The new coating offers a whole new level of fire protection for polyurethane foam and other highly flammable materials. Furthermore, it's made from some of the cheapest, easily acquired, and safest substances on the planet.
Dr. Jaime Grunlan, a professor of mechanical engineering at Texas A&M, led the development of the fire-proof coating. The paper, which detailed their findings, was featured on the cover of the science journal Advanced Materials Interfaces.
According to Grulan and his team, they're refining the fireproof coating for widescale implementation in the future. He expects the finalized product to keep insulation, textiles, and upholstered furniture from going up in flames and toxic smoke.
Products made from polyurethane foam stand to benefit the most from the new coating. The polymer-based material is exceptionally vulnerable to fire, but due to its prevalence in furniture and other products, treating all instances of foam with the flame-retardant coating is an expensive alternative. (Related: New study finds that toxic chemicals found in nail polish enter women’s bodies just hours after application.)
The Texas-based researchers teamed up with their Swedish counterparts at KTH Royal Institute of Technology. The KTH team lent their expertise on nano-sized cellulose fibers to Grunlan, who used the information to complete his team's water-based coating.
Cellulose appears in wood and a variety of marine animals. Likewise, clay is one of the typical components of rock and soil formations. The two materials provide mechanical support to the structures that contain them.
“The uniqueness in this current study lies in the use of two naturally occurring nanomaterials, clay nanoplatelets and cellulose nanofibrils,” explained Grunlan. “To the best of our knowledge, these ingredients have never been used to make a heat shielding or flame-retardant coating as a multilayer thin film deposited from water.”
The new fireproof material exhibits many advantages over earlier counterparts. It generates an oxygen barrier that prevents flame and heat from reaching plastic film and other flammable items. The coating also performs better than other flame-retardant treatments at a much lower price. Last and not least, it does not have cancer-causing ingredients, making it safe for use around humans.
For the study, Grunlan and his team treated polyurethane foam samples with the flame-retardant substance, leaving other foam samples uncovered for control. They then took a butane torch to the samples to see if their coating worked as designed.
Unsurprisingly, unprotected polyurethane foam melted into goo the moment it came into contact with the butane torch.

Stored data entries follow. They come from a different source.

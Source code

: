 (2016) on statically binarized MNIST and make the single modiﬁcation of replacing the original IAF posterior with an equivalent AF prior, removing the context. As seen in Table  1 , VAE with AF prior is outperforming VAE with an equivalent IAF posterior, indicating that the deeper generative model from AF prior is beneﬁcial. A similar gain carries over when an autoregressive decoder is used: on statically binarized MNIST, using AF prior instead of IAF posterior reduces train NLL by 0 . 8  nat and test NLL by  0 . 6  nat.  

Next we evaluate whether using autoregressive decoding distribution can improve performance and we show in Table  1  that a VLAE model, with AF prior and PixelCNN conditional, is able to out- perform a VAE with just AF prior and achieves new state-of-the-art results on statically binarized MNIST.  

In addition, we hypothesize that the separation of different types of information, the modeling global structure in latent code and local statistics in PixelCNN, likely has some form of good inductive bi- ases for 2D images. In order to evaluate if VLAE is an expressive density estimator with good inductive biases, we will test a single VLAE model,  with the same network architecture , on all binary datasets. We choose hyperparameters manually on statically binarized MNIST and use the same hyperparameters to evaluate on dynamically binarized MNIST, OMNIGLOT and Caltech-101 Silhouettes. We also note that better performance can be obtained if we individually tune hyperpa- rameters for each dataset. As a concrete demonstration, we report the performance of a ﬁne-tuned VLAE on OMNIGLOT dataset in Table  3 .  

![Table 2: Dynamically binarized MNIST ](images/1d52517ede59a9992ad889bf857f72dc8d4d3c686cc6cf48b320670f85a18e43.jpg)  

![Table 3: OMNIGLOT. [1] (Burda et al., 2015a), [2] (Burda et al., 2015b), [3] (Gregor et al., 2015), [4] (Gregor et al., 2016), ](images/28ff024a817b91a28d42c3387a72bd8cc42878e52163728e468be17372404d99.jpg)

In contrast, the foam coated with the cellulose-clay material survived extended periods of exposure to the hot flame.
While the surface of the fireproof coating displayed fire damage, it did not break. Beneath it, the polyurethane foam remained unscathed despite the intense heat of the butane-fueled flame washing over its sturdy coat.
“The nanobrick wall structure of the coating reduces the temperature experienced by the underlying foam, which delays combustion,” he added. “This coating also serves to promote insulating char formation and reduces the release of fumes that feed a fire.”
Thanks to the successful conclusion of the research stage, the Texas A&M team are now modifying their flame retardant material for possible adoption and production by an industrial partner.